С другой стороны, зачем ему заточенный меч? Убивать беглянку он не собирался. На мгновение Левр зажмурился. Ему не нужно было заглядывать в тептар — оставленный под матрасом в гостинице, — чтобы помнить своё «первое правило», которое он в очередной раз нарушал.
Потому что боялся. Даже зная, что ноги и руки Туригутты скованны, что она меньше ростом, весом, что она ослаблена месяцами голодовки и заключения, он боялся. Даже тогда, когда ринулся в кузницу, надеясь схватить пленницу сразу и избежать сражения.
И, конечно, не избежал.
***
…Юнец был чертовски хорош. До чего он был хорош!
Тури, конечно, предпочла бы клинок полегче, свободу рукам и ногам, да и поддержка верных соратников не помешала бы. Но и без них она не намерена была отступать. Отступать ей было некуда. И без того, бегая от него по кузнице и опрокидывая все подряд ящики с инструментами, она несколько раз едва не упала носом в землю.

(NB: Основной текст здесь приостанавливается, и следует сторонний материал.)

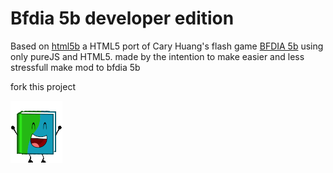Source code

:# Bfdia 5b developer edition
Based on <a>[html5b](https://coppersalts.github.io/HTML5b/)</a> a HTML5 port of Cary Huang's flash game [BFDIA 5b](http://bfdi.tv/5b/) using only pureJS and HTML5.
made by the intention to make easier and less stressfull make mod to bfdia 5b

fork this project

<img src= Book_Wins_Dream_Island.webp>
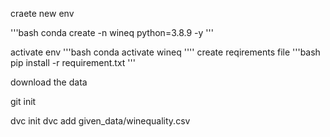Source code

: craete new env


 '''bash
conda create -n wineq python=3.8.9 -y
'''

activate env
'''bash
conda activate wineq
''''
create reqirements file
'''bash
pip install -r requirement.txt
'''


download the data

git init

dvc init
dvc add given_data/winequality.csv

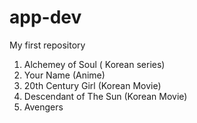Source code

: # app-dev
My first repository

1. Alchemey of Soul ( Korean series)
2. Your Name (Anime)
3. 20th Century Girl (Korean Movie)
4. Descendant of The Sun (Korean Movie)
5. Avengers
   
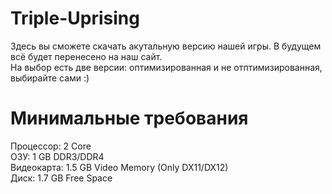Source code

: # Triple-Uprising
Здесь вы сможете скачать акутальную версию нашей игры. В будущем всё будет перенесено на наш сайт.  
На выбор есть две версии: оптимизированная и не отптимизированная, выбирайте сами :)

# Минимальные требования
Процессор: 2 Core  
ОЗУ: 1 GB DDR3/DDR4  
Видеокарта: 1.5 GB Video Memory (Only DX11/DX12)    
Диск: 1.7 GB Free Space  
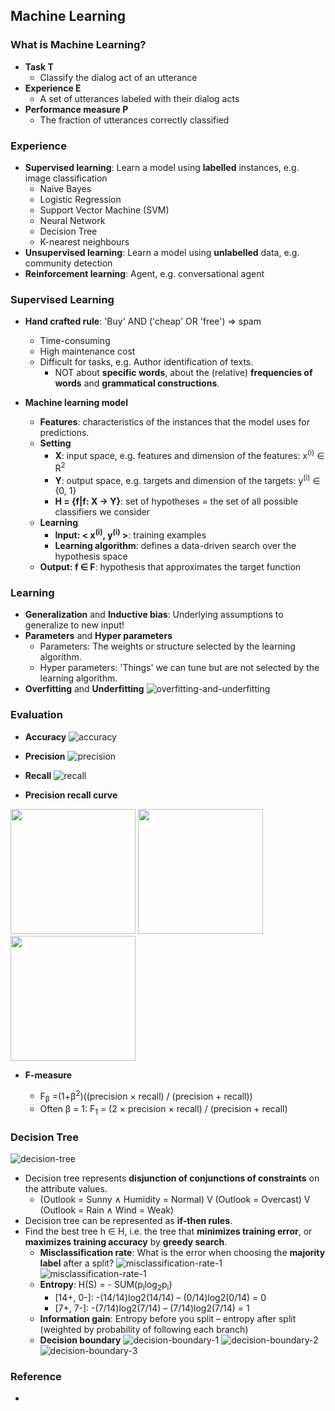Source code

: ## Machine Learning

### What is Machine Learning?

* **Task T**
	* Classify the dialog act of an utterance
* **Experience E**
	* A set of utterances labeled with their dialog acts
* **Performance measure P**
	* The fraction of utterances correctly classified

### Experience

* **Supervised learning**: Learn a model using **labelled** instances, e.g. image classification
	* Naive Bayes
	* Logistic Regression
	* Support Vector Machine (SVM)
	* Neural Network
	* Decision Tree
	* K-nearest neighbours
* **Unsupervised learning**: Learn a model using **unlabelled** data, e.g. community detection
* **Reinforcement learning**: Agent, e.g. conversational agent

### Supervised Learning

* **Hand crafted rule**: 'Buy' AND ('cheap' OR 'free') => spam
	* Time-consuming
	* High maintenance cost
	* Difficult for tasks, e.g. Author identification of texts. 
		* NOT about **specific words**, about the (relative) **frequencies of words** and **grammatical constructions**.

* **Machine learning model**
	* **Features**: characteristics of the instances that the model uses for predictions.
	* **Setting**
		* **X**: input space, e.g. features and dimension of the features: x<sup>(i)</sup> ∈ R<sup>2</sup>
		* **Y**: output space, e.g. targets and dimension of the targets: y<sup>(i)</sup> ∈ {0, 1}
		* **H = {f|f: X -> Y}**: set of hypotheses = the set of all possible classifiers we consider
	* **Learning**
		* **Input: < x<sup>(i)</sup>, y<sup>(i)</sup> >**: training examples
		* **Learning algorithm**: defines a data-driven search over the hypothesis space
	* **Output: f ∈ F**: hypothesis that approximates the target function

### Learning

* **Generalization** and **Inductive bias**: Underlying assumptions to generalize to new input!
* **Parameters** and **Hyper parameters**
	* Parameters: The weights or structure selected by the learning algorithm.
	* Hyper parameters: 'Things' we can tune but are not selected by the learning algorithm. 
* **Overfitting** and **Underfitting**
![overfitting-and-underfitting](./pix/overfitting-and-underfitting.png)

### Evaluation

* **Accuracy**
![accuracy](./pix/accuracy.png)

* **Precision**
![precision](./pix/precision.png)

* **Recall**
![recall](./pix/recall.png)

* **Precision recall curve**
<p float="left">
	<img src="./pix/precision-recall-curve-1.png" width="200" />
	<img src="./pix/precision-recall-curve-2.png" width="200" />
	<img src="./pix/precision-recall-curve-3.png" width="200" />
</p>

* **F-measure**

	* F<sub>β</sub> =(1+β<sup>2</sup>)((precision × recall) / (precision + recall))
	* Often β = 1: F<sub>1</sub> = (2 × precision × recall) / (precision + recall)

### Decision Tree

![decision-tree](./pix/decision-tree.png)

* Decision tree represents **disjunction of conjunctions of constraints** on the attribute values.
	* (Outlook = Sunny ∧ Humidity = Normal) V (Outlook = Overcast) V (Outlook = Rain ∧ Wind = Weak)
* Decision tree can be represented as **if-then rules**.
* Find the best tree h ∈ H, i.e. the tree that **minimizes training error**, or **maximizes training accuracy** by **greedy search**.
	* **Misclassification rate**: What is the error when choosing the **majority label** after a split?
	![misclassification-rate-1](./pix/misclassification-rate-1.png)
	![misclassification-rate-1](./pix/misclassification-rate-2.png)
	* **Entropy**: H(S) = - SUM(p<sub>i</sub>log<sub>2</sub>p<sub>i</sub>)
		* [14+, 0-]: -(14/14)log2(14/14) – (0/14)log2(0/14) = 0
		* [7+, 7-]: -(7/14)log2(7/14) – (7/14)log2(7/14) = 1
	* **Information gain**: Entropy before you split – entropy after split (weighted by probability of following each branch)
	* **Decision boundary**
	![decision-boundary-1](./pix/decision-boundary-1.png)
	![decision-boundary-2](./pix/decision-boundary-2.png)
	![decision-boundary-3](./pix/decision-boundary-3.png)


### Reference
* 

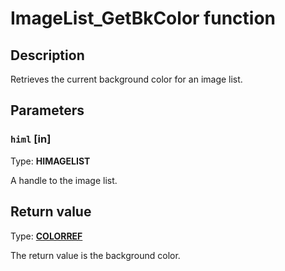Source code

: # ImageList_GetBkColor function

## Description

Retrieves the current background color for an image list.

## Parameters

### `himl` [in]

Type: **HIMAGELIST**

A handle to the image list.

## Return value

Type: **[COLORREF](https://learn.microsoft.com/windows/desktop/WinProg/windows-data-types)**

The return value is the background color.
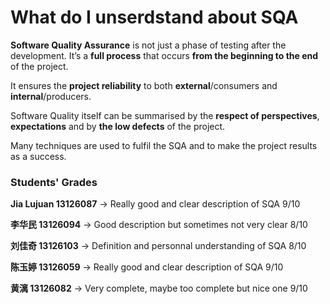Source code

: # What do I unserdstand about SQA

**Software Quality Assurance** is not just a phase of testing after the development. It’s a **full process** that occurs **from the beginning to the end** of the project.

It ensures the **project reliability** to both **external**/consumers and **internal**/producers.

Software Quality itself can be summarised by the **respect of perspectives**, **expectations** and by **the low defects** of the project.

Many techniques are used to fulfil the SQA and to make the project results as a success.

### Students' Grades


**Jia Lujuan  13126087** -> Really good and clear description of SQA 9/10

**李华民 13126094** -> Good description but sometimes not very clear 8/10

**刘佳奇 13126103** -> Definition and personnal understanding of SQA 8/10

**陈玉婷 13126059** -> Really good and clear description of SQA 9/10

**黄漓 13126082** -> Very complete, maybe too complete but nice one 9/10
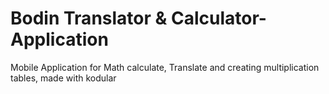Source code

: # Bodin Translator & Calculator-Application
Mobile Application for Math calculate, Translate and creating multiplication tables, made with kodular
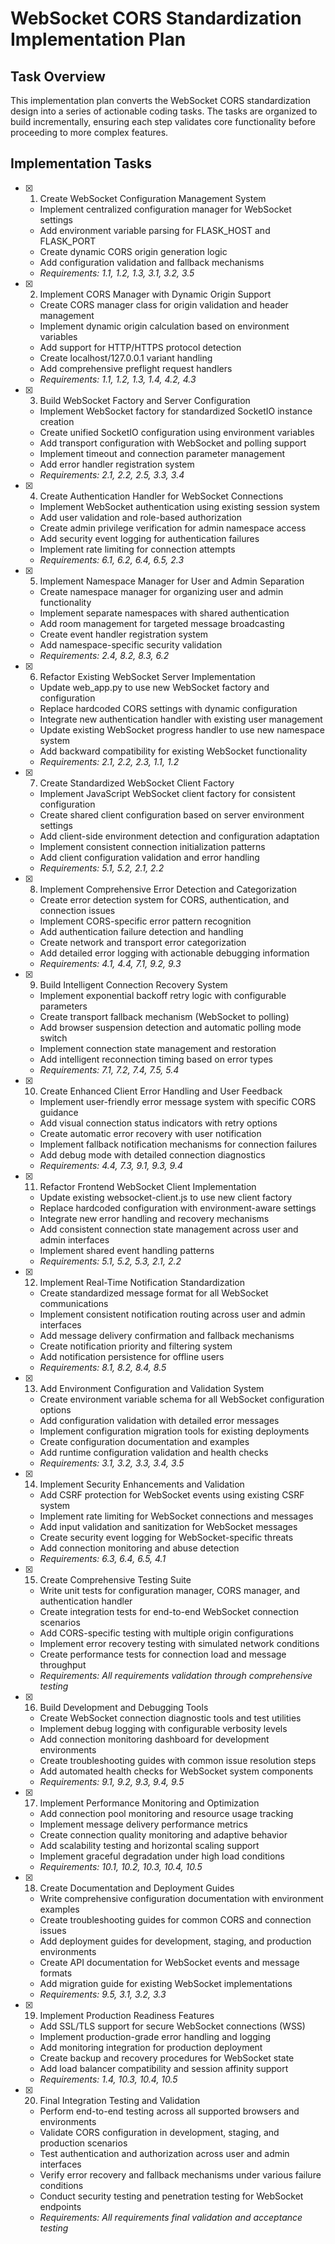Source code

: # WebSocket CORS Standardization Implementation Plan

## Task Overview

This implementation plan converts the WebSocket CORS standardization design into a series of actionable coding tasks. The tasks are organized to build incrementally, ensuring each step validates core functionality before proceeding to more complex features.

## Implementation Tasks

- [x] 1. Create WebSocket Configuration Management System
  - Implement centralized configuration manager for WebSocket settings
  - Add environment variable parsing for FLASK_HOST and FLASK_PORT
  - Create dynamic CORS origin generation logic
  - Add configuration validation and fallback mechanisms
  - _Requirements: 1.1, 1.2, 1.3, 3.1, 3.2, 3.5_

- [x] 2. Implement CORS Manager with Dynamic Origin Support
  - Create CORS manager class for origin validation and header management
  - Implement dynamic origin calculation based on environment variables
  - Add support for HTTP/HTTPS protocol detection
  - Create localhost/127.0.0.1 variant handling
  - Add comprehensive preflight request handlers
  - _Requirements: 1.1, 1.2, 1.3, 1.4, 4.2, 4.3_

- [x] 3. Build WebSocket Factory and Server Configuration
  - Implement WebSocket factory for standardized SocketIO instance creation
  - Create unified SocketIO configuration using environment variables
  - Add transport configuration with WebSocket and polling support
  - Implement timeout and connection parameter management
  - Add error handler registration system
  - _Requirements: 2.1, 2.2, 2.5, 3.3, 3.4_

- [x] 4. Create Authentication Handler for WebSocket Connections
  - Implement WebSocket authentication using existing session system
  - Add user validation and role-based authorization
  - Create admin privilege verification for admin namespace access
  - Add security event logging for authentication failures
  - Implement rate limiting for connection attempts
  - _Requirements: 6.1, 6.2, 6.4, 6.5, 2.3_

- [x] 5. Implement Namespace Manager for User and Admin Separation
  - Create namespace manager for organizing user and admin functionality
  - Implement separate namespaces with shared authentication
  - Add room management for targeted message broadcasting
  - Create event handler registration system
  - Add namespace-specific security validation
  - _Requirements: 2.4, 8.2, 8.3, 6.2_

- [x] 6. Refactor Existing WebSocket Server Implementation
  - Update web_app.py to use new WebSocket factory and configuration
  - Replace hardcoded CORS settings with dynamic configuration
  - Integrate new authentication handler with existing user management
  - Update existing WebSocket progress handler to use new namespace system
  - Add backward compatibility for existing WebSocket functionality
  - _Requirements: 2.1, 2.2, 2.3, 1.1, 1.2_

- [x] 7. Create Standardized WebSocket Client Factory
  - Implement JavaScript WebSocket client factory for consistent configuration
  - Create shared client configuration based on server environment settings
  - Add client-side environment detection and configuration adaptation
  - Implement consistent connection initialization patterns
  - Add client configuration validation and error handling
  - _Requirements: 5.1, 5.2, 2.1, 2.2_

- [x] 8. Implement Comprehensive Error Detection and Categorization
  - Create error detection system for CORS, authentication, and connection issues
  - Implement CORS-specific error pattern recognition
  - Add authentication failure detection and handling
  - Create network and transport error categorization
  - Add detailed error logging with actionable debugging information
  - _Requirements: 4.1, 4.4, 7.1, 9.2, 9.3_

- [x] 9. Build Intelligent Connection Recovery System
  - Implement exponential backoff retry logic with configurable parameters
  - Create transport fallback mechanism (WebSocket to polling)
  - Add browser suspension detection and automatic polling mode switch
  - Implement connection state management and restoration
  - Add intelligent reconnection timing based on error types
  - _Requirements: 7.1, 7.2, 7.4, 7.5, 5.4_

- [x] 10. Create Enhanced Client Error Handling and User Feedback
  - Implement user-friendly error message system with specific CORS guidance
  - Add visual connection status indicators with retry options
  - Create automatic error recovery with user notification
  - Implement fallback notification mechanisms for connection failures
  - Add debug mode with detailed connection diagnostics
  - _Requirements: 4.4, 7.3, 9.1, 9.3, 9.4_

- [x] 11. Refactor Frontend WebSocket Client Implementation
  - Update existing websocket-client.js to use new client factory
  - Replace hardcoded configuration with environment-aware settings
  - Integrate new error handling and recovery mechanisms
  - Add consistent connection state management across user and admin interfaces
  - Implement shared event handling patterns
  - _Requirements: 5.1, 5.2, 5.3, 2.1, 2.2_

- [x] 12. Implement Real-Time Notification Standardization
  - Create standardized message format for all WebSocket communications
  - Implement consistent notification routing across user and admin interfaces
  - Add message delivery confirmation and fallback mechanisms
  - Create notification priority and filtering system
  - Add notification persistence for offline users
  - _Requirements: 8.1, 8.2, 8.4, 8.5_

- [x] 13. Add Environment Configuration and Validation System
  - Create environment variable schema for all WebSocket configuration options
  - Add configuration validation with detailed error messages
  - Implement configuration migration tools for existing deployments
  - Create configuration documentation and examples
  - Add runtime configuration validation and health checks
  - _Requirements: 3.1, 3.2, 3.3, 3.4, 3.5_

- [x] 14. Implement Security Enhancements and Validation
  - Add CSRF protection for WebSocket events using existing CSRF system
  - Implement rate limiting for WebSocket connections and messages
  - Add input validation and sanitization for WebSocket messages
  - Create security event logging for WebSocket-specific threats
  - Add connection monitoring and abuse detection
  - _Requirements: 6.3, 6.4, 6.5, 4.1_

- [x] 15. Create Comprehensive Testing Suite
  - Write unit tests for configuration manager, CORS manager, and authentication handler
  - Create integration tests for end-to-end WebSocket connection scenarios
  - Add CORS-specific testing with multiple origin configurations
  - Implement error recovery testing with simulated network conditions
  - Create performance tests for connection load and message throughput
  - _Requirements: All requirements validation through comprehensive testing_

- [x] 16. Build Development and Debugging Tools
  - Create WebSocket connection diagnostic tools and test utilities
  - Implement debug logging with configurable verbosity levels
  - Add connection monitoring dashboard for development environments
  - Create troubleshooting guides with common issue resolution steps
  - Add automated health checks for WebSocket system components
  - _Requirements: 9.1, 9.2, 9.3, 9.4, 9.5_

- [x] 17. Implement Performance Monitoring and Optimization
  - Add connection pool monitoring and resource usage tracking
  - Implement message delivery performance metrics
  - Create connection quality monitoring and adaptive behavior
  - Add scalability testing and horizontal scaling support
  - Implement graceful degradation under high load conditions
  - _Requirements: 10.1, 10.2, 10.3, 10.4, 10.5_

- [x] 18. Create Documentation and Deployment Guides
  - Write comprehensive configuration documentation with environment examples
  - Create troubleshooting guides for common CORS and connection issues
  - Add deployment guides for development, staging, and production environments
  - Create API documentation for WebSocket events and message formats
  - Add migration guide for existing WebSocket implementations
  - _Requirements: 9.5, 3.1, 3.2, 3.3_

- [x] 19. Implement Production Readiness Features
  - Add SSL/TLS support for secure WebSocket connections (WSS)
  - Implement production-grade error handling and logging
  - Add monitoring integration for production deployment
  - Create backup and recovery procedures for WebSocket state
  - Add load balancer compatibility and session affinity support
  - _Requirements: 1.4, 10.3, 10.4, 10.5_

- [x] 20. Final Integration Testing and Validation
  - Perform end-to-end testing across all supported browsers and environments
  - Validate CORS configuration in development, staging, and production scenarios
  - Test authentication and authorization across user and admin interfaces
  - Verify error recovery and fallback mechanisms under various failure conditions
  - Conduct security testing and penetration testing for WebSocket endpoints
  - _Requirements: All requirements final validation and acceptance testing_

И всё же женщина не хотела его убивать. Это было неправильно. Это было необходимо — но совершенно неправильно. И с этой же самой минуты она начала сдавать позиции, совершенно того не желая. Это обозлило её почти до потери самоконтроля. После всех этих лет, после того, как раз за разом Тури теряла всё, что было ей дорого, начиная с надругательства над собой едва ли не целым вражеским кланом и заканчивая отобранными воеводскими ножнами и воинским поясом! Неужели после всего свобода должна стоить жизни этого милого, ни в чём не виноватого мальчика с рыцарскими замашками?
Если она должна была стоить, что ж. Возможно, удастся его достаточно тяжело ранить, чтобы обездвижить. Может быть, уронить ему на ногу наковальню?
Но он был чертовски хорош и в увёртках тоже. Сражение перешло в стадию обоюдного отчаяния. Почти насмерть. Точно насмерть. Тури отбежала насколько смогла, дёрнула за торчащую с навеса ткань — вниз посыпались гвозди и металлические заготовки. Он швырнул ей под ноги пустое ведро. Снова столкнулись их мечи. Будь у неё свободны руки, и то она не смогла бы противостоять силе, с которой отчаянный Мотылёк вкладывался в каждый удар. Если это был его план измотать её, то он мог оказаться весьма успешным. Ей нужно было применить хитрость и скорость, главные составляющие её успеха.